Conclusions: Motion sensor-based computer-guided DBS programming identified stimulation parameters that significantly improved tremor and bradykinesia with minimal clinician involvement. Automated motion sensor-based mapping is worthy of further investigation and may one day serve to extend programming to populations without access to specialized DBS centers.

Keywords: Deep brain stimulation (DBS); Parkinson's disease; motion sensing; objective measures; programming strategies.

Conflict of interest statement

Conflict of Interest: Dr. Heldman, Dr. Pulliam, and Dr. Giuffrida have received compensation from Great Lakes NeuroTechnologies for employment. Dr. Urrea Mendoza, Ms. Gartner, Dr. Montgomery, Dr. Espay, and Dr. Revilla have received compensation from Great Lakes NeuroTechnologies for consulting. Great Lakes NeuroTechnologies both hold and has submitted patent applications related to this work.

© 2015 International Neuromodulation Society.

Figures

Figure 1. Automated programming algorithm

This block diagram illustrates the algorithm used to guide programming. PA, Pulse amplitude; F, frequency; PW, pulse width.

Figure 2. Parameter Space Search Algorithm

The software chose IPG settings that minimized average severity of all symptoms. If symptoms were ameliorated equally at multiple settings, the software selected the set of settings with the lowest stimulation amplitude, pulse width, and frequency.

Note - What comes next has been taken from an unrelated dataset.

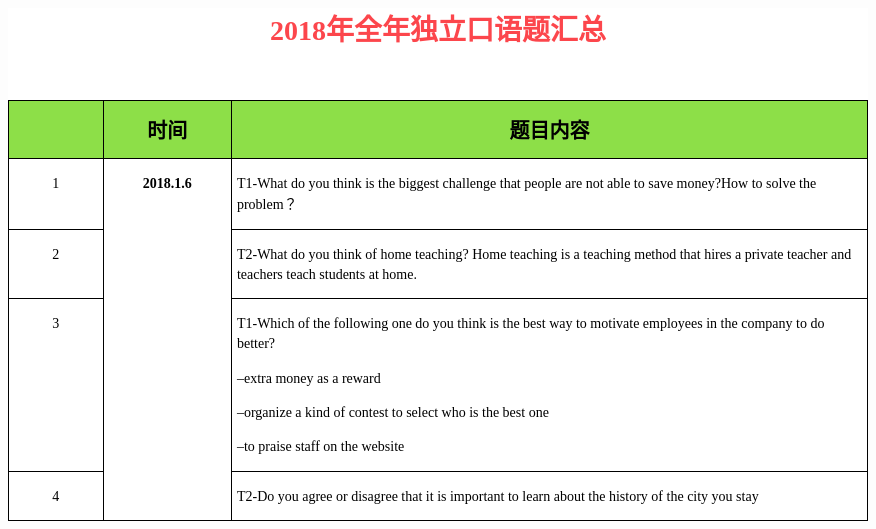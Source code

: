 <p class="p1" style="margin-top: 0px; margin-bottom: 6px; text-align: center; font-variant-numeric: normal; font-variant-east-asian: normal; font-stretch: normal; font-size: 28px; line-height: normal; font-family: &quot;Hannotate SC&quot;; color: rgb(252, 70, 76); white-space: normal;"><strong>2018年全年独立口语题汇总</strong></p><p class="p1" style="margin-top: 0px; margin-bottom: 6px; font-variant-numeric: normal; font-variant-east-asian: normal; font-stretch: normal; font-size: 28px; line-height: normal; font-family: &quot;Hannotate SC&quot;; color: rgb(252, 70, 76); white-space: normal;"><strong><br/></strong></p><table><tbody><tr class="firstRow"><td valign="middle" style="background-color: rgb(141, 223, 72); border-style: solid; border-width: 1px; border-color: rgb(0, 0, 0); padding: 0px 5px; word-break: break-all;" width="89"><br/></td><td valign="middle" style="background-color: rgb(141, 223, 72); border-style: solid; border-width: 1px; border-color: rgb(0, 0, 0); padding: 0px 5px;" width="124"><p style=";text-align: center"><span style="color:#000000;font: 20.0px &#39;Yuanti SC&#39;;font-variant-ligatures: common-ligatures;color: #000000"><strong>时间</strong></span></p></td><td valign="middle" style="background-color: rgb(141, 223, 72); border-style: solid; border-width: 1px; border-color: rgb(0, 0, 0); padding: 0px 5px;" width="667"><p style=";text-align: center"><span style="color:#000000;font: 20.0px &#39;Yuanti SC&#39;;font-variant-ligatures: common-ligatures;color: #000000"><strong>题目内容</strong></span></p></td></tr><tr><td valign="middle" style="border-style: solid; border-width: 1px; border-color: rgb(0, 0, 0); padding: 0px 5px;" width="89"><p style=";text-align: center"><span style="color:#000000;font: 14.0px &#39;Yuanti SC&#39;;font-variant-ligatures: common-ligatures;color: #000000">1</span></p></td><td rowspan="4" valign="middle" style="border-style: solid; border-width: 1px; border-color: rgb(0, 0, 0); padding: 0px 5px;" width="124"><p style=";text-align: center"><span style="color:#000000;font: 14.0px &#39;Yuanti SC&#39;;font-variant-ligatures: common-ligatures;color: #000000"><strong>2018.1.6</strong></span></p></td><td valign="middle" style="border-style: solid; border-width: 1px; border-color: rgb(0, 0, 0); padding: 0px 5px;" width="667"><p><span style="color:#000000;font: 14.0px &#39;Yuanti SC&#39;;font-variant-ligatures: common-ligatures;color: #000000">T1-What do you think is the biggest challenge that people are not able to save money?How to solve the problem？</span></p></td></tr><tr><td valign="middle" style="border-style: solid; border-width: 1px; border-color: rgb(0, 0, 0); padding: 0px 5px;" width="89"><p style=";text-align: center"><span style="color:#000000;font: 14.0px &#39;Yuanti SC&#39;;font-variant-ligatures: common-ligatures;color: #000000">2</span></p></td><td valign="middle" style="border-style: solid; border-width: 1px; border-color: rgb(0, 0, 0); padding: 0px 5px;" width="667"><p><span style="color:#000000;font: 14.0px &#39;Yuanti SC&#39;;font-variant-ligatures: common-ligatures;color: #000000">T2-What do you think of home teaching? Home teaching is a teaching method that hires a private teacher and teachers teach students at home.</span></p></td></tr><tr><td valign="middle" style="border-style: solid; border-width: 1px; border-color: rgb(0, 0, 0); padding: 0px 5px;" width="89"><p style=";text-align: center"><span style="color:#000000;font: 14.0px &#39;Yuanti SC&#39;;font-variant-ligatures: common-ligatures;color: #000000">3</span></p></td><td valign="middle" style="border-style: solid; border-width: 1px; border-color: rgb(0, 0, 0); padding: 0px 5px;" width="667"><p><span style="color:#000000;font: 14.0px &#39;Yuanti SC&#39;;font-variant-ligatures: common-ligatures;color: #000000">T1-Which of the following one do you think is the best way to motivate employees in the company to do better?</span></p><p><span style="color:#000000;font: 14.0px &#39;Yuanti SC&#39;;font-variant-ligatures: common-ligatures;color: #000000">–extra money as a reward</span></p><p><span style="color:#000000;font: 14.0px &#39;Yuanti SC&#39;;font-variant-ligatures: common-ligatures;color: #000000">–organize a kind of contest to select who is the best one</span></p><p><span style="color:#000000;font: 14.0px &#39;Yuanti SC&#39;;font-variant-ligatures: common-ligatures;color: #000000">–to praise staff on the website</span></p></td></tr><tr><td valign="middle" style="border-style: solid; border-width: 1px; border-color: rgb(0, 0, 0); padding: 0px 5px;" width="89"><p style=";text-align: center"><span style="color:#000000;font: 14.0px &#39;Yuanti SC&#39;;font-variant-ligatures: common-ligatures;color: #000000">4</span></p></td><td valign="middle" style="border-style: solid; border-width: 1px; border-color: rgb(0, 0, 0); padding: 0px 5px;" width="667"><p><span style="color:#000000;font: 14.0px &#39;Yuanti SC&#39;;font-variant-ligatures: common-ligatures;color: #000000">T2-Do you agree or disagree that it is important to learn about the history of the city you stay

Figure 3. Symptom Response Map

A) For Subject 7, motor symptoms severity scores based on the motion sensor-based assessments are plotted as a function of contact and stimulation amplitude. The color corresponds to symptom severity (0, normal; 4 most severe). The four columns for each contact correspond to tremor (t), finger tapping speed (s), finger tapping amplitude (a), and finger tapping rhythm (r). Settings with white triangles in the top left indicate the presence of persistent side effects. The black box indicates the optimal settings chosen by the algorithm and the brackets indicate a therapeutic window. B) Scores for the four motor symptoms shown in (A) are averaged and converted to percent change from baseline.